◆ What is expected ◆
Transcribe all records exactly; omit pictures.

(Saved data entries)
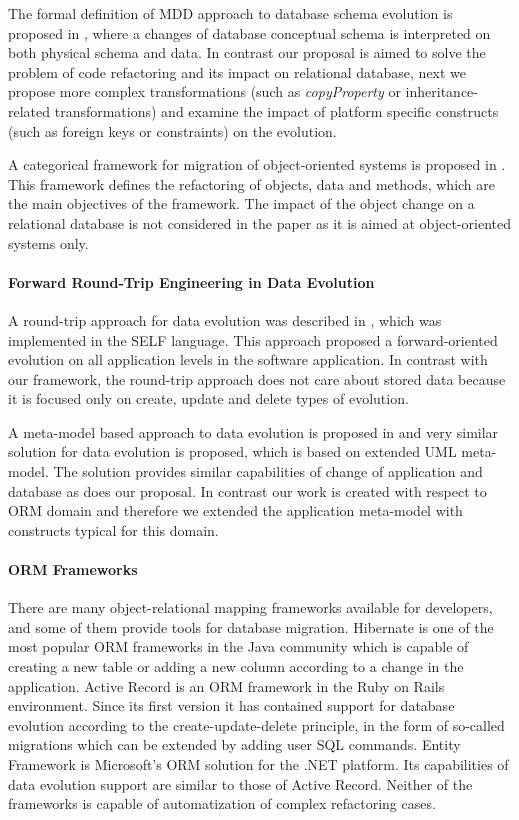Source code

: \documentclass[runningheads]{comsis}
\begin{document}
The formal definition of MDD approach to database schema evolution is proposed in \cite{Aboulsamh:FormalModelingEvolution}, where a changes of database conceptual schema is interpreted on both physical schema and data. In contrast our proposal is aimed to solve the problem of code refactoring and its impact on relational database, next we propose more complex transformations (such as \emph{copyProperty} or inheritance-related transformations) and examine the impact of platform specific constructs (such as foreign keys or constraints) on the evolution. 

A categorical framework for migration of object-oriented systems is proposed in \cite{Schulz:CategoricalModel}. This framework defines the refactoring of objects, data and methods, which are the main objectives of the framework. The impact of the object change on a relational database is not considered in the paper as it is aimed at object-oriented systems only.

\paragraph{Forward Round-Trip Engineering in Data Evolution} A round-trip approach for data evolution was described in \cite{VanPaesschen:2005to}, which was implemented in the SELF language. This approach proposed a forward-oriented evolution on all application levels in the software application. In contrast with our framework, the round-trip approach does not care about stored data because it is focused only on create, update and delete types of evolution.

A meta-model based approach to data evolution is proposed in \cite{Aboulsamh:MetaModelBasedApproachToIsDataEvolution} and very similar solution for data evolution is proposed, which is based on extended UML meta-model. The solution provides similar capabilities of change of application and database as does our proposal. In contrast our work is created with respect to ORM domain and therefore we extended the application meta-model with constructs typical for this domain.

\paragraph{ORM Frameworks} There are many object-relational mapping frameworks available for developers, and some of them provide tools for database migration. Hibernate \cite{Hibernate} is one of the most popular ORM frameworks in the Java community which is capable of creating a new table or adding a new column according to a change in the application. Active Record \cite{Active_Record} is an ORM framework in the Ruby on Rails environment. Since its first version it has contained support for database evolution according to the create-update-delete principle, in the form of so-called migrations \cite{Rails:Migrations} which can be extended by adding user SQL commands. Entity Framework \cite{Entity_Framework} is Microsoft's ORM solution for the .NET platform. Its capabilities of data evolution support are similar to those of Active Record. Neither of the frameworks is capable of automatization of complex refactoring cases.
\end{document}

◆ Solution to the exercise ◆
Source code

: \documentclass[runningheads]{comsis}
\begin{document}
The formal definition of MDD approach to database schema evolution is proposed in \cite{Aboulsamh:FormalModelingEvolution}, where a changes of database conceptual schema is interpreted on both physical schema and data. In contrast our proposal is aimed to solve the problem of code refactoring and its impact on relational database, next we propose more complex transformations (such as \emph{copyProperty} or inheritance-related transformations) and examine the impact of platform specific constructs (such as foreign keys or constraints) on the evolution. 

A categorical framework for migration of object-oriented systems is proposed in \cite{Schulz:CategoricalModel}. This framework defines the refactoring of objects, data and methods, which are the main objectives of the framework. The impact of the object change on a relational database is not considered in the paper as it is aimed at object-oriented systems only.

\paragraph{Forward Round-Trip Engineering in Data Evolution} A round-trip approach for data evolution was described in \cite{VanPaesschen:2005to}, which was implemented in the SELF language. This approach proposed a forward-oriented evolution on all application levels in the software application. In contrast with our framework, the round-trip approach does not care about stored data because it is focused only on create, update and delete types of evolution.

A meta-model based approach to data evolution is proposed in \cite{Aboulsamh:MetaModelBasedApproachToIsDataEvolution} and very similar solution for data evolution is proposed, which is based on extended UML meta-model. The solution provides similar capabilities of change of application and database as does our proposal. In contrast our work is created with respect to ORM domain and therefore we extended the application meta-model with constructs typical for this domain.

\paragraph{ORM Frameworks} There are many object-relational mapping frameworks available for developers, and some of them provide tools for database migration. Hibernate \cite{Hibernate} is one of the most popular ORM frameworks in the Java community which is capable of creating a new table or adding a new column according to a change in the application. Active Record \cite{Active_Record} is an ORM framework in the Ruby on Rails environment. Since its first version it has contained support for database evolution according to the create-update-delete principle, in the form of so-called migrations \cite{Rails:Migrations} which can be extended by adding user SQL commands. Entity Framework \cite{Entity_Framework} is Microsoft's ORM solution for the .NET platform. Its capabilities of data evolution support are similar to those of Active Record. Neither of the frameworks is capable of automatization of complex refactoring cases.
\end{document}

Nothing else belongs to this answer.